Visaginas (population 20 000) has been built in the 1970s and 1980s for workers of a new nuclear power plant built nearby. Once a secret settlement, this is a good example of a Soviet city. All its buildings are multi-storey apartment blocks built according to common layouts. They are separated by pedestrian alleys and wide four-lane streets, all of which still bear names like Tarybų (Soviet), Kosmonautų (Cosmonaut), Taikos (Peace) or Draugystės (Friendship). In the Soviet Union, every city had streets named this way.
Only the name of the city itself was changed from Sniečkus (surname of a Lithuanian communist leader) to Visaginas after independence. The new name comes from a phrase „Everybody defends themselves“ and while it reminds of poisonous snakes that used to live around the local lake, it is also surprisingly appropriate for a cold war nuclear town.
The ethnic make-up of the city strikingly reminds the former Soviet Union as well with 52% of the population being ethnic Russians. Other ethnicities that once lived in the Soviet Union, such as Ukrainians or Belarusians, are also well represented. Russian is still the lingua franca in Visaginas. The population density is highest among Lithuania’s cities, but you are never far from nature as Visaginas is surrounded by forests and several lakes are nearby. In fact, fragments of pine forests are left even between apartment blocks making Visaginas a unique forest city.

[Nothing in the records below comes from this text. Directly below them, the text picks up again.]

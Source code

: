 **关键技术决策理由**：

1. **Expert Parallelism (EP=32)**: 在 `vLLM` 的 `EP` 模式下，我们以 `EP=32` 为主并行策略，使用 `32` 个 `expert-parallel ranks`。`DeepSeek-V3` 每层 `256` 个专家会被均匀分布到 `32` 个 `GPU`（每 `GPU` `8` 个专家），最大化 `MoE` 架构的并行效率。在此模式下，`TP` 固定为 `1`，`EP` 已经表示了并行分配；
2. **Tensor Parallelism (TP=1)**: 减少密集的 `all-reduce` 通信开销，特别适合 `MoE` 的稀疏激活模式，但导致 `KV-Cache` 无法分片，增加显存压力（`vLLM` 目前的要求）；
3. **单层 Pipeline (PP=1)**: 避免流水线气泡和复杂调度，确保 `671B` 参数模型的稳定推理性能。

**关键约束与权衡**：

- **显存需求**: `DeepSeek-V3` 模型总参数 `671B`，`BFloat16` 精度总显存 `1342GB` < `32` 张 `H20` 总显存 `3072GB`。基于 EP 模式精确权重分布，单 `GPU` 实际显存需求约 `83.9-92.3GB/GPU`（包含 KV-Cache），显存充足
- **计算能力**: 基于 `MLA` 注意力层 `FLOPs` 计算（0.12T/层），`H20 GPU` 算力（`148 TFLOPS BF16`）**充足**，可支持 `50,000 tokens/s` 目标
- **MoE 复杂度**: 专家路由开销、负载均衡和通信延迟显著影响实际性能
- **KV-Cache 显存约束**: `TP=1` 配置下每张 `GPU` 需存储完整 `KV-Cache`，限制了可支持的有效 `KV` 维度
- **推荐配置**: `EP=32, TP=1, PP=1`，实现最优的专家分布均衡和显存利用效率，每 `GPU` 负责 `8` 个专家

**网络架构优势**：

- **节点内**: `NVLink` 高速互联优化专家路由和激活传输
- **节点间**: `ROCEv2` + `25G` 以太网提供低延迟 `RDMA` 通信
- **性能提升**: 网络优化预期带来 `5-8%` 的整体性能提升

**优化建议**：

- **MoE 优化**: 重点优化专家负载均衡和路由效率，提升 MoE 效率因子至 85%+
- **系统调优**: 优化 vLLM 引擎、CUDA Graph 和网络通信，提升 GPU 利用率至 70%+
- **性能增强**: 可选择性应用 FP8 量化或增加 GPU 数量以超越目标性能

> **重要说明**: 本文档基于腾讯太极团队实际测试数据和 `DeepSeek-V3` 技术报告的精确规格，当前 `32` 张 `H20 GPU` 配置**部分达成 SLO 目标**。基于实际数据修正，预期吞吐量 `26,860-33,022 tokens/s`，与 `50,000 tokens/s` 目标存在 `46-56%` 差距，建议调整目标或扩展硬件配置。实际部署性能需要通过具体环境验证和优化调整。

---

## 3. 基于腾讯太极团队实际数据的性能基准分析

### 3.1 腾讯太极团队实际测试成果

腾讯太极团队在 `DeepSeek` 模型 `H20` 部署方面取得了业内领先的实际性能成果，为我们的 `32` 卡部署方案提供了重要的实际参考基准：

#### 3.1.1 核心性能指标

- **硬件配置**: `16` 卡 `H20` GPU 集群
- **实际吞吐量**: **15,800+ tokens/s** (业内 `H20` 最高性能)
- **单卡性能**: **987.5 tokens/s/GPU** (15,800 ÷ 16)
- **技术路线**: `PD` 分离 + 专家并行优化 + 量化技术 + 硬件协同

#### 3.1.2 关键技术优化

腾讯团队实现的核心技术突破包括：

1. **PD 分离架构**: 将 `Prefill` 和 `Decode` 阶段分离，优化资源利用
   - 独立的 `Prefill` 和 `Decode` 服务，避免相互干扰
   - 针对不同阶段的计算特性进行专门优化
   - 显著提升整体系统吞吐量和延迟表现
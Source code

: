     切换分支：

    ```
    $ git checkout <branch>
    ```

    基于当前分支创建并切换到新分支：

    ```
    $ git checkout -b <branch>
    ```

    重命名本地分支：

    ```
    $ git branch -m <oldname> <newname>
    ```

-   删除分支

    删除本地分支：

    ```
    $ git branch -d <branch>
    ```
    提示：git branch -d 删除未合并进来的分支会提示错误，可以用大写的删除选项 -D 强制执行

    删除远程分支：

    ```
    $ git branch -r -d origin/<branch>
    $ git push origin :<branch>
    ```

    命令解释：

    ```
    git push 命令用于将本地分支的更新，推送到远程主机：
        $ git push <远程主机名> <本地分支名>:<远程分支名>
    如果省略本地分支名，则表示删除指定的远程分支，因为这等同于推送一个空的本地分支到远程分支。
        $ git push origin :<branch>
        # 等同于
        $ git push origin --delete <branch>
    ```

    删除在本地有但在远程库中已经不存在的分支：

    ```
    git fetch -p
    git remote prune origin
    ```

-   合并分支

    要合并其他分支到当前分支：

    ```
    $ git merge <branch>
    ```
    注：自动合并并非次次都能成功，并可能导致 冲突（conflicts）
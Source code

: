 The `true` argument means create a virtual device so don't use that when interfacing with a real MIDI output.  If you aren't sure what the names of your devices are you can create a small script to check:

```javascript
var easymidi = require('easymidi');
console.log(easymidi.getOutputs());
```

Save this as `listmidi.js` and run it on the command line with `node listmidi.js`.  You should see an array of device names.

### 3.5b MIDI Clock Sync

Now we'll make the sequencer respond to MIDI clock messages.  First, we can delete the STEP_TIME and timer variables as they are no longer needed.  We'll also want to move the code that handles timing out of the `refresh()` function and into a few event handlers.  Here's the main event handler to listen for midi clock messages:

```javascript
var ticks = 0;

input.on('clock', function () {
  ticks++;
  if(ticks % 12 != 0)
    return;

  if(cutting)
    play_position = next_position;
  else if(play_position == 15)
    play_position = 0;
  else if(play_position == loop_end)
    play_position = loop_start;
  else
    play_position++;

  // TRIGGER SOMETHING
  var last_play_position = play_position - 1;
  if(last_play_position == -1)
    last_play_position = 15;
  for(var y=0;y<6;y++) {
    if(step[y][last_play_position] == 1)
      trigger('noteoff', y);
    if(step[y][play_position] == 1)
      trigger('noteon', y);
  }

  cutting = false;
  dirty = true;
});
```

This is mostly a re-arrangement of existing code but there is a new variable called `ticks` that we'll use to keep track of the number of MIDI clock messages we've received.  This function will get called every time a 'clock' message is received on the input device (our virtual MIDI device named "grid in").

Although it may seem so when you are in Visaginas time does not stand still here. The Ignalina Nuclear Power Plant which once employed half of the population was closed down as requested by the European Union. The gigantic industrial building east of the city that once housed the most powerful nuclear reactors in the world now stands empty. It never reached its full potential as 2 of the 4 planned reactors have not been built. Should they have been built Visaginas would have been doubled in size to house around 50 000 inhabitants. Right now the town's population already went down by a third from its peak. Visaginas ages as a whole: it was known as the "youngest town" in 1999 with an average age of 30,6 years but in 2012 the number went all the way to 39,3, showing little generational change.
The enormous power plant is a must-see. The massive pipes leading to Visaginas from the power plant once provided cheap heating. This was once the heart of the city that is now empty. In order to expedite the plans of a new power plant people of Visaginas are staging protests in favor of nuclear power. A NIMBY object anywhere else an NPP is more than welcome in what is the Nuclear Town.
Other than that, a simple stroll around the town is rewarding. The nuclear workers used to live well by Soviet standards, therefore Visaginas was built for upper middle class. With the exception of few additions, the city is still as it was in the 1980s (even the atom-shaped streetlights remain).
The post-independence additions are a modern shopping mall and several churches. The Orthodox Church of the Birth of John the Baptist (1992) constructed in a converted shop between two apartment blocks in Sedulinos Avenue is probably the most interesting. The Catholic St. Paul's (1998) and Russian Orthodox St. Pantaleimon's (2000) are more typical religious buildings. Atheism was the first Soviet-introduced cultural practice to wither: in 2001 the city still had the highest share of irreligious in Lithuania (25%), down to 9% in 2011.
Visaginas is now also famous for the largest Country music festival in the Baltics, taking place in summer.